Much of Jess’s acclaimed body of work illuminates on the African American experience. About Olio, Wave Books says, “Part fact, part fiction, Jess’s much anticipated second book weaves sonnet, song, and narrative to examine the lives of mostly unrecorded African American performers directly before and after the Civil War up to World War I.”
In an interview with LitHub about Olio, Jess spoke about the power and the politics of song: “To be able to sing under that kind of oppression I think, in a lot of ways, is the very essence of survival, of a people, of the ability to have to the hope to make something beautiful amongst so much wretchedness. That’s critical to the concept of human survival. And in this particular context, of African Americans working through slavery… that’s what we had.”
But in the context of Dungy’s Black Nature, I turn to Jess’s leadbelly with a different ear.
In “john wesley ledbetter,” Jess writes,
singing a crusade of axe and machete i take virgin texas territory by force, clear it of timber and trouble. each eastern twilight, i till top soil ’til sun plants itself back into that western horizon. i keep struggling against a brooding moon’s skyline until dark sleep is my friend again, a place where i can dream drought into rain, pray storm could out of spotless sky.

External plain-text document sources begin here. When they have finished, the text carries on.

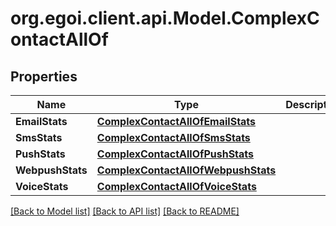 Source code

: 
# org.egoi.client.api.Model.ComplexContactAllOf

## Properties

Name | Type | Description | Notes
------------ | ------------- | ------------- | -------------
**EmailStats** | [**ComplexContactAllOfEmailStats**](ComplexContactAllOfEmailStats.md) |  | [optional] 
**SmsStats** | [**ComplexContactAllOfSmsStats**](ComplexContactAllOfSmsStats.md) |  | [optional] 
**PushStats** | [**ComplexContactAllOfPushStats**](ComplexContactAllOfPushStats.md) |  | [optional] 
**WebpushStats** | [**ComplexContactAllOfWebpushStats**](ComplexContactAllOfWebpushStats.md) |  | [optional] 
**VoiceStats** | [**ComplexContactAllOfVoiceStats**](ComplexContactAllOfVoiceStats.md) |  | [optional] 

[[Back to Model list]](../README.md#documentation-for-models)
[[Back to API list]](../README.md#documentation-for-api-endpoints)
[[Back to README]](../README.md)

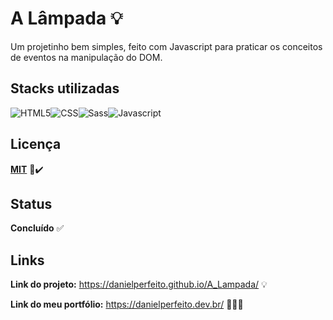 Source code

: # **A Lâmpada** 💡
Um projetinho bem simples, feito com Javascript para praticar os conceitos de eventos na manipulação do DOM.

## Stacks utilizadas
![HTML5](https://img.shields.io/badge/HTML5-E34F26?style=for-the-badge&logo=html5&logoColor=white)![CSS](https://img.shields.io/badge/CSS3-1572B6?style=for-the-badge&logo=css3&logoColor=white)![Sass](https://img.shields.io/badge/Sass-000?style=for-the-badge&logo=sass)![Javascript](https://img.shields.io/badge/JavaScript-F7DF1E?style=for-the-badge&logo=javascript&logoColor=black)


## Licença

**[MIT](https://choosealicense.com/licenses/mit/)** 📄✔️

## Status
**Concluído** ✅
## Links

**Link do projeto:** https://danielperfeito.github.io/A_Lampada/ 💡

**Link do meu portfólio:** https://danielperfeito.dev.br/ 👨🏻‍💻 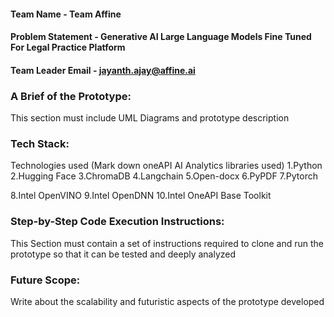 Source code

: #### Team Name - Team Affine
#### Problem Statement - Generative AI Large Language Models Fine Tuned For Legal Practice Platform
#### Team Leader Email - jayanth.ajay@affine.ai

### A Brief of the Prototype:
  This section must include UML Diagrams and prototype description
  
### Tech Stack: 
   Technologies used (Mark down oneAPI AI Analytics libraries used)
1.Python
2.Hugging Face
3.ChromaDB
4.Langchain
5.Open-docx
6.PyPDF
7.Pytorch

8.Intel OpenVINO
9.Intel OpenDNN
10.Intel OneAPI Base Toolkit

   
### Step-by-Step Code Execution Instructions:
  This Section must contain a set of instructions required to clone and run the prototype so that it can be tested and deeply analyzed
  
### Future Scope:
   Write about the scalability and futuristic aspects of the prototype developed
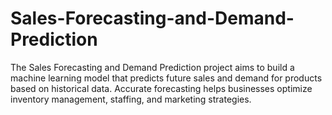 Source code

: # Sales-Forecasting-and-Demand-Prediction
The Sales Forecasting and Demand Prediction project aims to build a machine learning  model that predicts future sales and demand for products based on historical data. Accurate forecasting  helps businesses optimize inventory management, staffing, and marketing strategies.
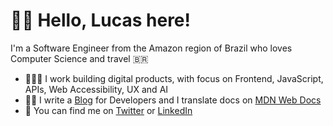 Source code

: # 👋🏻 Hello, Lucas here!

I'm a Software Engineer from the Amazon region of Brazil who loves Computer Science and travel 🇧🇷

- 👨🏼‍💻 I work building digital products, with focus on Frontend, JavaScript, APIs, Web Accessibility, UX and AI
- ✍🏻 I write a [Blog](https://dev.to/lucasm) for Developers and I translate docs on [MDN Web Docs](https://github.com/mdn/) 
- 💬 You can find me on [Twitter](https://twitter.com/lucasmezs) or [LinkedIn](https://linkedin.com/in/lucasmezs)

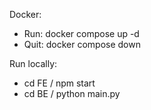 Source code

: Docker:  
* Run: docker compose up -d
* Quit: docker compose down  

Run locally:
* cd FE / npm start
* cd BE / python main.py
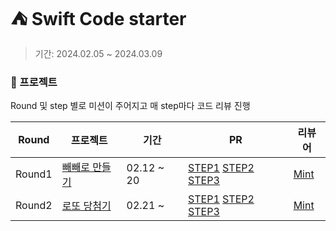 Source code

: # ⛺️ Swift Code starter
>기간:  2024.02.05 ~ 2024.03.09

### 📁 프로젝트
Round 및 step 별로 미션이 주어지고 매 step마다 코드 리뷰 진행

|Round|프로젝트|기간|PR|리뷰어|
|------|------|--|---|----|
|Round1|[빼빼로 만들기](https://github.com/chaehyunp/swift-starter-Round1/tree/ss_14_smolder)|02.12 ~ 20|[STEP1](https://github.com/yagom-academy/swift-starter-Round1/pull/883)  [STEP2](https://github.com/yagom-academy/swift-starter-Round1/pull/893)  [STEP3](https://github.com/yagom-academy/swift-starter-Round1/pull/896)| [Mint](https://github.com/mint3382)|
|Round2|[로또 당첨기](https://github.com/chaehyunp/swift-starter-Round2/tree/ss_14_smolder)|02.21 ~ |[STEP1](https://github.com/yagom-academy/swift-starter-Round2/pull/713) [STEP2](https://github.com/yagom-academy/swift-starter-Round2/pull/714) [STEP3]() | [Mint](https://github.com/mint3382)|
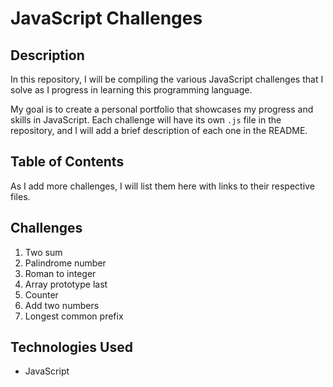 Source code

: # JavaScript Challenges

## Description

In this repository, I will be compiling the various JavaScript challenges that I solve as I progress in learning this programming language.

My goal is to create a personal portfolio that showcases my progress and skills in JavaScript. Each challenge will have its own `.js` file in the repository, and I will add a brief description of each one in the README.

## Table of Contents

As I add more challenges, I will list them here with links to their respective files.

## Challenges

1. Two sum
2. Palindrome number
3. Roman to integer
4. Array prototype last
5. Counter
6. Add two numbers
7. Longest common prefix

## Technologies Used

- JavaScript
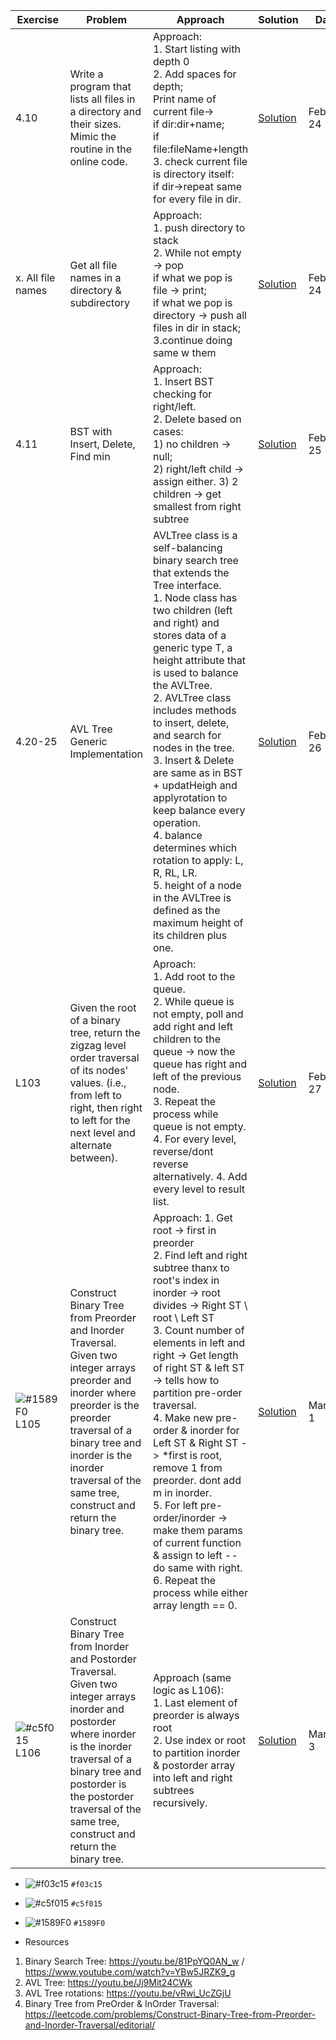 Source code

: | Exercise  | Problem | Approach | Solution | Day | Difficulty |
| ------------- | ------------- | ------------- | ------------- | ------------- | ------------- |
| 4.10  | Write a program that lists all files in a directory and their sizes.<br/>Mimic the routine in the online code. | Approach: <br/>1. Start listing with depth 0 <br/>2. Add spaces for depth;<br/>Print name of current file-><br/>if dir:dir+name;<br/>if file:fileName+length <br/>3. check current file is directory itself:<br/>if dir->repeat same for every file in dir. | [Solution](https://github.com/ayazhankadessova/LeetCode_Practice/blob/main/DSA_Book/Chapter4/FileSystem.java) | Feb, 24 |
| x. All file names  | Get all file names in a directory & subdirectory | Approach:<br/>1. push directory to stack<br/>2. While not empty -> pop<br/> if what we pop is file -> print; <br/>if what we pop is directory -> push all files in dir in stack;<br/>3.continue doing same w them | [Solution](https://github.com/ayazhankadessova/LeetCode_Practice/blob/main/DSA_Book/Chapter4/Allfiles.java) | Feb, 24 |
| 4.11  | BST with Insert, Delete, Find min | Approach:<br/>1. Insert BST checking for right/left.<br/>2. Delete based on cases: <br/>1) no children -> null; <br/>2) right/left child -> assign either. 3) 2 children -> get smallest from right subtree| [Solution](https://github.com/ayazhankadessova/LeetCode_Practice/blob/main/DSA_Book/Chapter4/BinarySearchTree.java) | Feb, 25 |
| 4.20-25  | AVL Tree Generic Implementation | AVLTree class is a self-balancing binary search tree that extends the Tree interface.<br/>1. Node class has two children (left and right) and stores data of a generic type T, a height attribute that is used to balance the AVLTree.<br/>2. AVLTree class includes methods to insert, delete, and search for nodes in the tree. <br/>3. Insert & Delete are same as in BST + updatHeigh and applyrotation to keep balance every operation.<br/>4. balance determines which rotation to apply: L, R, RL, LR.<br/>5. height of a node in the AVLTree is defined as the maximum height of its children plus one.| [Solution](https://github.com/ayazhankadessova/LeetCode_Practice/blob/main/DSA_Book/Chapter4/AVLTree.java) | Feb, 26 |
| L103  | Given the root of a binary tree, return the zigzag level order traversal of its nodes' values. (i.e., from left to right, then right to left for the next level and alternate between).| Aproach: <br/>1. Add root to the queue. <br/>2. While queue is not empty, poll and add right and left children to the queue -> now the queue has right and left of the previous node. <br/>3. Repeat the process while queue is not empty. <br/>4. For every level, reverse/dont reverse alternatively. 4. Add every level to result list.| [Solution](https://github.com/ayazhankadessova/LeetCode_Practice/blob/main/DSA_Book/Chapter4/BinaryTree/BinaryTreeZigzag.java) | Feb, 27 |
| ![#1589F0](https://placehold.co/15x15/1589F0/1589F0.png) L105 | Construct Binary Tree from Preorder and Inorder Traversal. Given two integer arrays preorder and inorder where preorder is the preorder traversal of a binary tree and inorder is the inorder traversal of the same tree, construct and return the binary tree.| Approach: 1. Get root -> first in preorder  <br/>2. Find left and right subtree thanx to root's index in inorder -> root divides -> Right ST \ root \ Left ST <br/>3. Count number of elements in left and right -> Get length of right ST & left ST -> tells how to partition pre-order traversal.<br/>4. Make new pre-order & inorder for Left ST & Right ST -> *first is root, remove 1 from preorder. dont add m in inorder.<br/>5. For left pre-order/inorder -> make them params of current function & assign to left -- do same with right.<br/>6. Repeat the process while either array length == 0.| [Solution](https://github.com/ayazhankadessova/LeetCode_Practice/blob/main/DSA_Book/Chapter4/BST_From_InOrder_PreOrder/BST_InPre.java) | March, 1 | Medium |
| ![#c5f015](https://placehold.co/15x15/c5f015/c5f015.png) L106  | Construct Binary Tree from Inorder and Postorder Traversal. Given two integer arrays inorder and postorder where inorder is the inorder traversal of a binary tree and postorder is the postorder traversal of the same tree, construct and return the binary tree.| Approach (same logic as L106): <br/>1. Last element of preorder is always root<br/>2. Use index or root to partition inorder & postorder array into left and right subtrees recursively.| [Solution](https://github.com/ayazhankadessova/LeetCode_Practice/blob/main/DSA_Book/Chapter4/BST_From_InOrder_PreOrder/BST_PostPre.java) | March, 3 | Easy |

- ![#f03c15](https://placehold.co/15x15/f03c15/f03c15.png) `#f03c15`
- ![#c5f015](https://placehold.co/15x15/c5f015/c5f015.png) `#c5f015`
- ![#1589F0](https://placehold.co/15x15/1589F0/1589F0.png) `#1589F0`

- Resources 
1. Binary Search Tree: https://youtu.be/81PpYQ0AN_w / https://www.youtube.com/watch?v=YBw5JRZK9_g
2. AVL Tree: https://youtu.be/Jj9Mit24CWk
3. AVL Tree rotations: https://youtu.be/vRwi_UcZGjU
4. Binary Tree from PreOrder & InOrder Traversal: https://leetcode.com/problems/Construct-Binary-Tree-from-Preorder-and-Inorder-Traversal/editorial/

The poem goes on with, “there’s only one way out of slave time dues: hump this land down till it shrieks up a crop of cancelled debt into your wagon.” In this poem, we see an illustration of what Dungy describes as African Americans’ “complex relationship to land, animals, and vegetation.” She says, “African Americans are tied up in the toil and soil involved in working the land into the country we know today,” and she reminds us how they were “viewed once as chattel, part of a farm’s livestock or asset in a bank’s ledger.”
In “leadbelly: runagate,” Jess writes,
where water and land meet is shore, and on shore is iron in fists of jailers in sun of texas swamp. i wade into bubble and blue ink of red river, my head is shaven, bobbing, brown island of shine. […]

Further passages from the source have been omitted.